Content starts
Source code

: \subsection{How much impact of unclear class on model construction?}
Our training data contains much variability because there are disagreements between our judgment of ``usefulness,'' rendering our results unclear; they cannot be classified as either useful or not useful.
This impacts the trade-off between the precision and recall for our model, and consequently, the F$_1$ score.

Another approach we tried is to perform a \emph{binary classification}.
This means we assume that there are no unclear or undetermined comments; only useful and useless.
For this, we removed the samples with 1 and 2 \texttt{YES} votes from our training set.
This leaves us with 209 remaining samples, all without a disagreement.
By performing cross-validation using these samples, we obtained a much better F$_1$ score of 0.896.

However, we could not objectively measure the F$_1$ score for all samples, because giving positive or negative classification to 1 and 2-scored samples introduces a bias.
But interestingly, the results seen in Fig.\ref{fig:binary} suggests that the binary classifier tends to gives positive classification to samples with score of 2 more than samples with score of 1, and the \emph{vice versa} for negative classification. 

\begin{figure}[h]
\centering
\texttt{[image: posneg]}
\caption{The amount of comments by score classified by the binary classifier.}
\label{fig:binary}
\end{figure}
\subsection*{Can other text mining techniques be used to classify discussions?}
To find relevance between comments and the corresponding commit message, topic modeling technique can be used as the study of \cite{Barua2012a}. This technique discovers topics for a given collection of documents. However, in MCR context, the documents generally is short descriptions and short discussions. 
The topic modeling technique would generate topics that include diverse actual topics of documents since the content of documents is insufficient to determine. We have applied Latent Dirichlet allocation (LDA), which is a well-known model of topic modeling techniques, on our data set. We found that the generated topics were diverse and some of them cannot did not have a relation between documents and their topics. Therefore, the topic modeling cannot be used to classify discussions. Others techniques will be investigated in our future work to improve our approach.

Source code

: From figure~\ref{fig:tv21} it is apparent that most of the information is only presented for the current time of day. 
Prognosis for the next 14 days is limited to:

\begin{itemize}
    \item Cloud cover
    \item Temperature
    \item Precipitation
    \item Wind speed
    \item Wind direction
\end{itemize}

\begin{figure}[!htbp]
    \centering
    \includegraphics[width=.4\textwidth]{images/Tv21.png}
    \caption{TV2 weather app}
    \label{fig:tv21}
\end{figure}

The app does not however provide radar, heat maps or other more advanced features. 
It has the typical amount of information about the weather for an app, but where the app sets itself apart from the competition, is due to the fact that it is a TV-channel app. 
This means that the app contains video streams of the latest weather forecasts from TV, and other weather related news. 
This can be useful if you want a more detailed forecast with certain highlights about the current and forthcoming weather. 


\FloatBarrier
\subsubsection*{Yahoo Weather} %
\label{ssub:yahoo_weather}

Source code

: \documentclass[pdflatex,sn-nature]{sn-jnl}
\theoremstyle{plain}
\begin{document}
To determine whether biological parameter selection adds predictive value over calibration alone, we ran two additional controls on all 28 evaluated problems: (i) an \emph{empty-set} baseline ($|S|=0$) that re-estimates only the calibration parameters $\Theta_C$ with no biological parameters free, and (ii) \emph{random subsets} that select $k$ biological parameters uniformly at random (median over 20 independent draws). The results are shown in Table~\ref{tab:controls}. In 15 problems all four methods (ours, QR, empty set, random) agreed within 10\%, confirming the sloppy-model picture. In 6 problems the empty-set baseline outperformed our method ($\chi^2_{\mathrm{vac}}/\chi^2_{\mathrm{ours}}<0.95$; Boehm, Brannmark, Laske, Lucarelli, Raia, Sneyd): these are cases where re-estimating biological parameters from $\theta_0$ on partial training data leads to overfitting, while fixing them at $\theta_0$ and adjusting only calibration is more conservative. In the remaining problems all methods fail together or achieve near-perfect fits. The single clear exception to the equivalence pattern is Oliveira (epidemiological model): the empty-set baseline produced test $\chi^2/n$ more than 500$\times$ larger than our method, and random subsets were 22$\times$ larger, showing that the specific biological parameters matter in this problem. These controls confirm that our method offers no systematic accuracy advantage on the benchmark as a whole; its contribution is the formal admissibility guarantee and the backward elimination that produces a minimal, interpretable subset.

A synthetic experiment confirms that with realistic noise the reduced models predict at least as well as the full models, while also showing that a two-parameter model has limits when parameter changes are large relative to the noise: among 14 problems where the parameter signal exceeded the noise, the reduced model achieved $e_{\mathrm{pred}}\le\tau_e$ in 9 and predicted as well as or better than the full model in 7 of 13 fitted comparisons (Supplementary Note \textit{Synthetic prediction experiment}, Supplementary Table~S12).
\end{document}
Content ends
- _EXERCISE DIRECTIONS_
Set down all of the lines above without altering a word.

- _TASK RESPONSE_
Source code

: \subsection{How much impact of unclear class on model construction?}
Our training data contains much variability because there are disagreements between our judgment of ``usefulness,'' rendering our results unclear; they cannot be classified as either useful or not useful.
This impacts the trade-off between the precision and recall for our model, and consequently, the F$_1$ score.

Another approach we tried is to perform a \emph{binary classification}.
This means we assume that there are no unclear or undetermined comments; only useful and useless.
For this, we removed the samples with 1 and 2 \texttt{YES} votes from our training set.
This leaves us with 209 remaining samples, all without a disagreement.
By performing cross-validation using these samples, we obtained a much better F$_1$ score of 0.896.

However, we could not objectively measure the F$_1$ score for all samples, because giving positive or negative classification to 1 and 2-scored samples introduces a bias.
But interestingly, the results seen in Fig.\ref{fig:binary} suggests that the binary classifier tends to gives positive classification to samples with score of 2 more than samples with score of 1, and the \emph{vice versa} for negative classification. 

\begin{figure}[h]
\centering
\texttt{[image: posneg]}
\caption{The amount of comments by score classified by the binary classifier.}
\label{fig:binary}
\end{figure}
\subsection*{Can other text mining techniques be used to classify discussions?}
To find relevance between comments and the corresponding commit message, topic modeling technique can be used as the study of \cite{Barua2012a}. This technique discovers topics for a given collection of documents. However, in MCR context, the documents generally is short descriptions and short discussions. 
The topic modeling technique would generate topics that include diverse actual topics of documents since the content of documents is insufficient to determine. We have applied Latent Dirichlet allocation (LDA), which is a well-known model of topic modeling techniques, on our data set. We found that the generated topics were diverse and some of them cannot did not have a relation between documents and their topics. Therefore, the topic modeling cannot be used to classify discussions. Others techniques will be investigated in our future work to improve our approach.

Source code

: From figure~\ref{fig:tv21} it is apparent that most of the information is only presented for the current time of day. 
Prognosis for the next 14 days is limited to:

\begin{itemize}
    \item Cloud cover
    \item Temperature
    \item Precipitation
    \item Wind speed
    \item Wind direction
\end{itemize}

\begin{figure}[!htbp]
    \centering
    \includegraphics[width=.4\textwidth]{images/Tv21.png}
    \caption{TV2 weather app}
    \label{fig:tv21}
\end{figure}

The app does not however provide radar, heat maps or other more advanced features. 
It has the typical amount of information about the weather for an app, but where the app sets itself apart from the competition, is due to the fact that it is a TV-channel app. 
This means that the app contains video streams of the latest weather forecasts from TV, and other weather related news. 
This can be useful if you want a more detailed forecast with certain highlights about the current and forthcoming weather. 


\FloatBarrier
\subsubsection*{Yahoo Weather} %
\label{ssub:yahoo_weather}

Source code

: \documentclass[pdflatex,sn-nature]{sn-jnl}
\theoremstyle{plain}
\begin{document}
To determine whether biological parameter selection adds predictive value over calibration alone, we ran two additional controls on all 28 evaluated problems: (i) an \emph{empty-set} baseline ($|S|=0$) that re-estimates only the calibration parameters $\Theta_C$ with no biological parameters free, and (ii) \emph{random subsets} that select $k$ biological parameters uniformly at random (median over 20 independent draws). The results are shown in Table~\ref{tab:controls}. In 15 problems all four methods (ours, QR, empty set, random) agreed within 10\%, confirming the sloppy-model picture. In 6 problems the empty-set baseline outperformed our method ($\chi^2_{\mathrm{vac}}/\chi^2_{\mathrm{ours}}<0.95$; Boehm, Brannmark, Laske, Lucarelli, Raia, Sneyd): these are cases where re-estimating biological parameters from $\theta_0$ on partial training data leads to overfitting, while fixing them at $\theta_0$ and adjusting only calibration is more conservative. In the remaining problems all methods fail together or achieve near-perfect fits. The single clear exception to the equivalence pattern is Oliveira (epidemiological model): the empty-set baseline produced test $\chi^2/n$ more than 500$\times$ larger than our method, and random subsets were 22$\times$ larger, showing that the specific biological parameters matter in this problem. These controls confirm that our method offers no systematic accuracy advantage on the benchmark as a whole; its contribution is the formal admissibility guarantee and the backward elimination that produces a minimal, interpretable subset.

A synthetic experiment confirms that with realistic noise the reduced models predict at least as well as the full models, while also showing that a two-parameter model has limits when parameter changes are large relative to the noise: among 14 problems where the parameter signal exceeded the noise, the reduced model achieved $e_{\mathrm{pred}}\le\tau_e$ in 9 and predicted as well as or better than the full model in 7 of 13 fitted comparisons (Supplementary Note \textit{Synthetic prediction experiment}, Supplementary Table~S12).
\end{document}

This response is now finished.